For an athlete to develop their full potential they need parental and family support. For some the parent becomes the key coach and this can be very successful as seen in Peter Coe, Liz McColgan, and Carol Sharp who have taken their off spring to Olympic standards. However, parents who offer such support at a club level need help and support from the local club coaches to help them progress.
- Self Coaching whilst still an active athlete.
Senior athletes who progress beyond the basic stage of group learning and want to improve, turn to books or magazines that provide general outlines for training in various events. Possibly the most used resource in this modern age is the Computer which offers a wide range of expert opinions along with videos on You tube for exercises and techniques.

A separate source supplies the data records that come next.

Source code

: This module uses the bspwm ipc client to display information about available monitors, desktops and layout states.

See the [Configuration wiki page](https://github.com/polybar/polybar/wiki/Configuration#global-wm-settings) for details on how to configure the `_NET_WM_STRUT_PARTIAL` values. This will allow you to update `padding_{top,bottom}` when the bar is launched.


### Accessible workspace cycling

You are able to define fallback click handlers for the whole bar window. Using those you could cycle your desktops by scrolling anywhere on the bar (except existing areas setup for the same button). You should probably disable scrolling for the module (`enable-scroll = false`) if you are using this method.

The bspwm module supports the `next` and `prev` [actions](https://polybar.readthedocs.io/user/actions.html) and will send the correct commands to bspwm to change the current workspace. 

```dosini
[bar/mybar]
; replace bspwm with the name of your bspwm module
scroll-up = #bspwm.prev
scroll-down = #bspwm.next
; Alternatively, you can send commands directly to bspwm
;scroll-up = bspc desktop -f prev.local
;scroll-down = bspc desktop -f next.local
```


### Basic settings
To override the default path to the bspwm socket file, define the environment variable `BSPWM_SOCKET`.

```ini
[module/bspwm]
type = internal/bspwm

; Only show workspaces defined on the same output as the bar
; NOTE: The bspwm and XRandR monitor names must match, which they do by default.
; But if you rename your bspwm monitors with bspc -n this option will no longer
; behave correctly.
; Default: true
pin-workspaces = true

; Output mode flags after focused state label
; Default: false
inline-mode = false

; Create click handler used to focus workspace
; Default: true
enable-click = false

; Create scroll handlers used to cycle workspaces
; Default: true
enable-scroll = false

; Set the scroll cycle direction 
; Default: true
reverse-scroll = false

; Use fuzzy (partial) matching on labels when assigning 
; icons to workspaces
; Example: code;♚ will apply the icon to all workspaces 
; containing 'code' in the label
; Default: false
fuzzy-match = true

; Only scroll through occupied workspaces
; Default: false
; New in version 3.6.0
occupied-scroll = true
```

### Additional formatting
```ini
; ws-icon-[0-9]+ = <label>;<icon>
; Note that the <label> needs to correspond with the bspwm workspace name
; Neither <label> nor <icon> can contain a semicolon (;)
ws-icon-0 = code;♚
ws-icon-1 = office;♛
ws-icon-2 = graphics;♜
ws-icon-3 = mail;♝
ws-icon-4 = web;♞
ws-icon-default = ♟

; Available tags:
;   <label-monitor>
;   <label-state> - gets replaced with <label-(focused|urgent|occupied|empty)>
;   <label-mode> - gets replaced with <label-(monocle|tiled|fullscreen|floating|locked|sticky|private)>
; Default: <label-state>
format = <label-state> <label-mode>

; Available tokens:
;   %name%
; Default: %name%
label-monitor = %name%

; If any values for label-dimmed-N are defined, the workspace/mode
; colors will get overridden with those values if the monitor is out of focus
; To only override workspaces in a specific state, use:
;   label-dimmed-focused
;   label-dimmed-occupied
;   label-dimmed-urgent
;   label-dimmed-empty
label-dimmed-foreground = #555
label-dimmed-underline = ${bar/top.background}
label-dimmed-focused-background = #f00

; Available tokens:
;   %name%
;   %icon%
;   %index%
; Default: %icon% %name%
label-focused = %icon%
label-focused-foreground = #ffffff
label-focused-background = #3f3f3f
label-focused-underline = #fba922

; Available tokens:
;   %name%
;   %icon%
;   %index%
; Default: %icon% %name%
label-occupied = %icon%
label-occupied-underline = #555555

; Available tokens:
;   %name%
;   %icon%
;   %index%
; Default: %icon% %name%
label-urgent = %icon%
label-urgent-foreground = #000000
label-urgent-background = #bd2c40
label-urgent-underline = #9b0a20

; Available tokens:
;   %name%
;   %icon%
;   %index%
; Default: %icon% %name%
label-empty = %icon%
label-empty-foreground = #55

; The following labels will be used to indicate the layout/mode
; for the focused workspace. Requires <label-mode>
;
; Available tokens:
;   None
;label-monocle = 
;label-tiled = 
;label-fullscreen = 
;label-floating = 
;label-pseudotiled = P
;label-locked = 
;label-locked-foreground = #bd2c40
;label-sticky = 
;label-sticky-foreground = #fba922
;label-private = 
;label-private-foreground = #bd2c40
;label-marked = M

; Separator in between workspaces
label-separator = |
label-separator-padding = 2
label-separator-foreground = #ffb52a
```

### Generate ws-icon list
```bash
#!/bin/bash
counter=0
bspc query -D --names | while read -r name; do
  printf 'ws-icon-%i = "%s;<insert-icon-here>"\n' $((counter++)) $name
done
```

What then is the role of the individual coach in a one to one situation with an athlete? Much will depend on where the individual wants to progress to in their short, medium and long-term outcome. If general fitness and recreation is their individual goal, then the general training manuals and articles would suffice.
One of the greatest innovations over the last decade, in my view, has been the growth in the weekly 5k ‘Park Runs’ which offers an opportunity for all levels of athletes to measure their performances in a simple but quite sophisticated way, giving accurate details which show improvement in different categories in age and gender.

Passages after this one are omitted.